Он получил ясный и исчерпывающий ответ. В Утопии мужчин и женщин не обязывают разбиваться на пары, связанные нерасторжимым союзом. Для большинства утопийцев это было бы неудобно. Очень часто мужчины и женщины, которых тесно сближала общая работа, становились любовниками и почти все время проводили вместе, как, например, Арден и Гринлейк. Но на то была их добрая воля.
Такая свобода существовала не всегда. В былые дни перенаселения и противоречий мужчины и женщины Утопии, вступавшие в любовные отношения, связывались на всю жизнь под угрозой тяжких наказаний – особенно в среде сельскохозяйственных рабочих и других подчиненных сословий. Такие пары жили вместе в крохотном жилище, которое женщина убирала и содержала в порядке для мужчины, она была его служанкой и рожала ему как можно больше детей, а он добывал пищу для всех них. Иметь детей они хотели потому, что ребенок вскоре начинал приносить пользу, помогая обрабатывать землю или работая по найму. Но неблагоприятные условия, обрекавшие женщину на такого рода спаривание, давно исчезли.
Люди по-прежнему живут парами со своими избранниками, но поступают они так в силу внутренней потребности, а не подчиняясь внешнему принуждению.
Отец Эмертон слушал все это с плохо скрываемым нетерпением. Наконец он не выдержал и закричал:
– Так, значит, я был прав, и вы уничтожили семью?! – Его указующий на Эрфреда перст превращал эти слова почти в личное обвинение.
Нет, Утопия не уничтожила семьи. Она освятила семью и раздвинула ее рамки, пока та не обняла все человечество. В давние времена колесованный пророк, который, как кажется, внушает отцу Эмертону большое уважение, проповедовал именно такое расширение древней узости домашнего очага. Как-то во время одной из его проповедей ему сказали, что снаружи его дожидаются мать и братья, но он не дошел к ним, а указал на слушавшую его толпу и ответил: «Вот моя мать и мои братья!»
Отец Эмертон ударил кулаком по спинке кресла с такой силой, что все вздрогнули.
– Увертка! Жалкая увертка! – крикнул он. – И Сатана может ссылаться на Писание!
Мистеру Барнстейплу было ясно, что отец Эмертон не владеет собой. Он сам пугался своего поведения, но остановиться не мог. В своем волнении он утратил ясность мысли и потерял власть над голосом – он кричал, он вопил, как безумный. Он «дал себе волю» и надеялся, что привычки, приобретенные на кафедре церкви святого Варнавы, помогут ему и тут.

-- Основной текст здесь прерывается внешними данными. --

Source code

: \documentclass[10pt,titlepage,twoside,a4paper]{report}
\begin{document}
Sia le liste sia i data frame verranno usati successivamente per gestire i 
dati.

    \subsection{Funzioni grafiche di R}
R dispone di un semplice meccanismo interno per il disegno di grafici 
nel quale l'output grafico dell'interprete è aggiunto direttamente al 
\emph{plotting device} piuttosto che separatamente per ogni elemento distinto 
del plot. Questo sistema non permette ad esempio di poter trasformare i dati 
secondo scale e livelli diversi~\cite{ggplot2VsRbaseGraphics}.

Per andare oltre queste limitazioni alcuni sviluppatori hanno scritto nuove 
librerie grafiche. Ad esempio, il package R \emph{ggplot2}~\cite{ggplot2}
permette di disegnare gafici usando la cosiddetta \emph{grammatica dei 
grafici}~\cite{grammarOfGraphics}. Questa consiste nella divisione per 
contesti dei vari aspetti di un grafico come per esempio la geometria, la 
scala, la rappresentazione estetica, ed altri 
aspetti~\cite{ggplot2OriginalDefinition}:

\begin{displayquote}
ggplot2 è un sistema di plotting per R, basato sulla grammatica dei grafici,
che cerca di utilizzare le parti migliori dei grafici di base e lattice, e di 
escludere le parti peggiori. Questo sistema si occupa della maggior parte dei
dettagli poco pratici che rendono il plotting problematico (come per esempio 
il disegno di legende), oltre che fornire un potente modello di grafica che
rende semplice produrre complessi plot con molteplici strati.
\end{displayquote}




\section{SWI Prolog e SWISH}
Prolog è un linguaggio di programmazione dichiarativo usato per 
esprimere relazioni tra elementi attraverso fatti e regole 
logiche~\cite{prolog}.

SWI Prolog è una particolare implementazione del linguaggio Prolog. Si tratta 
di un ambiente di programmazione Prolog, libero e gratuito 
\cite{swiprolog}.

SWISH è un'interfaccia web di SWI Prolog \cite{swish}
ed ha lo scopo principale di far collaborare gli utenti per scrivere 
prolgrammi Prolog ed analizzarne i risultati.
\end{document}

– Теперь я понимаю, как вы живете. Слишком хорошо понимаю! С самого начала я догадывался об этом. Но я ждал – ждал, чтобы удостовериться, прежде чем выступить со своим свидетельством. Ваш образ жизни сам говорит за себя – бесстыдство ваших одеяний, распущенность ваших нравов! Юноши и девушки улыбаются, берутся за руки, чуть ли не ласкаются, когда потупленные глаза – потупленные глаза! – были бы наименьшей данью стыдливости. А эти гнусные рассуждения о любовниках, любящих без уз и без благословения, без установлений и ограничений! Что они означают? И куда они ведут? Не воображайте, что, будучи священнослужителем, человеком чистым и девственным вопреки великим искушениям, я не способен понять всего этого! Или мне не открыты сокровенные тайны людских сердец? Или наказанные грешники – разбитые сосуды – не влекутся ко мне с исповедью, достойной гнева и жалости? Так неужели я не скажу вам прямо, кто вы такие и куда идете? Эта ваша так называемая свобода не что иное, как распутство. Ваша так называемая Утопия предстала передо мной адом дикого разгула всех плотских страстей! Дикого разгула!

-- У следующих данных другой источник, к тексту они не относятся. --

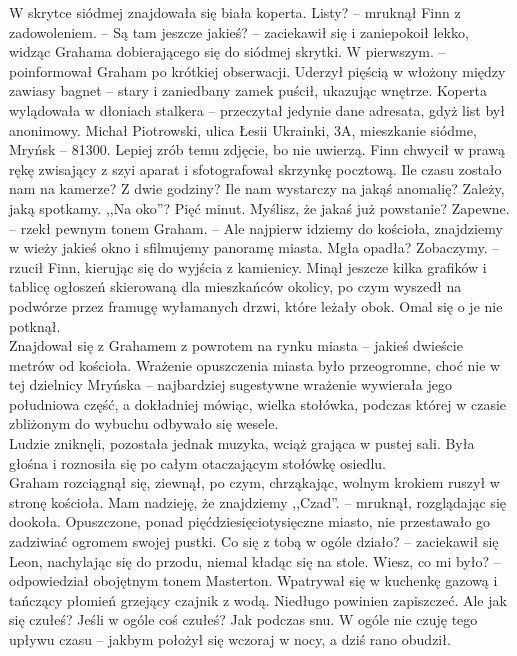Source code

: \documentclass[../MAIN.tex]{subfiles}
\begin{document}
W skrytce siódmej znajdowała się biała koperta.
\sx Listy? -- mruknął Finn z zadowoleniem. -- Są tam jeszcze jakieś? -- zaciekawił się i zaniepokoił lekko, widząc Grahama dobierającego się do siódmej skrytki.
\xx W pierwszym. -- poinformował Graham po krótkiej obserwacji. Uderzył pięścią w włożony między zawiasy bagnet -- stary i zaniedbany zamek puścił, ukazując wnętrze. Koperta wylądowała w dłoniach stalkera -- przeczytał jedynie dane adresata, gdyż list był anonimowy.
\xx Michał Piotrowski, ulica Łesii Ukrainki, 3A, mieszkanie siódme, Mryńsk -- 81300. Lepiej zrób temu zdjęcie, bo nie uwierzą.
\qd
Finn chwycił w prawą rękę zwisający z szyi aparat i sfotografował skrzynkę pocztową.
\sx Ile czasu zostało nam na kamerze?
\xx Z dwie godziny?
\xx Ile nam wystarczy na jakąś anomalię?
\xx Zależy, jaką spotkamy.
\xx ,,Na oko''?
\xx Pięć minut. Myślisz, że jakaś już powstanie?
\xx Zapewne. -- rzekł pewnym tonem Graham. -- Ale najpierw idziemy do kościoła, znajdziemy w wieży jakieś okno i sfilmujemy panoramę miasta. Mgła opadła?
\xx Zobaczymy. -- rzucił Finn, kierując się do wyjścia z kamienicy. 
\qd
Minął jeszcze kilka grafików i tablicę ogłoszeń skierowaną dla mieszkańców okolicy, po czym wyszedł na podwórze przez framugę wyłamanych drzwi, które leżały obok. Omal się o je nie potknął.\\
Znajdował się z Grahamem z powrotem na rynku miasta -- jakieś dwieście metrów od kościoła. Wrażenie opuszczenia miasta było przeogromne, choć nie w tej dzielnicy Mryńska -- najbardziej sugestywne wrażenie wywierała jego południowa część, a dokładniej mówiąc, wielka stołówka, podczas której w czasie zbliżonym do wybuchu odbywało się wesele.\\
Ludzie zniknęli, pozostała jednak muzyka, wciąż grająca w pustej sali. Była głośna i roznosiła się po całym otaczającym stołówkę osiedlu.\\
Graham rozciągnął się, ziewnął, po czym, chrząkając, wolnym krokiem ruszył w stronę kościoła.
\sx Mam nadzieję, że znajdziemy ,,Czad''. -- mruknął, rozglądając się dookoła.
\qd
Opuszczone, ponad pięćdziesięciotysięczne miasto, nie przestawało go zadziwiać ogromem swojej pustki.
\dd\sx
Co się z tobą w ogóle działo? -- zaciekawił się Leon, nachylając się do przodu, niemal kładąc się na stole.
\xx Wiesz, co mi było? -- odpowiedział obojętnym tonem Masterton. Wpatrywał się w kuchenkę gazową i tańczący płomień grzejący czajnik z wodą. Niedługo powinien zapiszczeć.
\xx Ale jak się czułeś? Jeśli w ogóle coś czułeś?
\xx Jak podczas snu. W ogóle nie czuję tego upływu czasu -- jakbym położył się wczoraj w nocy, a dziś rano obudził.
\end{document}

Мистер Берли протестующе поднял руку, но эта преграда уже не могла остановить красноречия отца Эмертона.
Он бил кулаком по спинке кресла.
– Я буду свидетельствовать! – кричал он. – Я буду свидетельствовать! Я не побоюсь сказать всю правду. Я не побоюсь назвать вещи своими именами, говорю я вам! Вы все живете в свальном грехе! Вот слово для этого! Как скоты! Как непотребные скоты!
Мистер Берли вскочил на ноги. Подняв ладони, он жестом приказывал лондонскому Иеремии скорее сесть.
– Нет, нет! – воскликнул государственный муж. – Замолчите, мистер Эмертон! Право, вам следует замолчать. Ваши слова оскорбительны. Вы не понимаете. Сядь те же, будьте добры. Я требую, чтобы вы сели.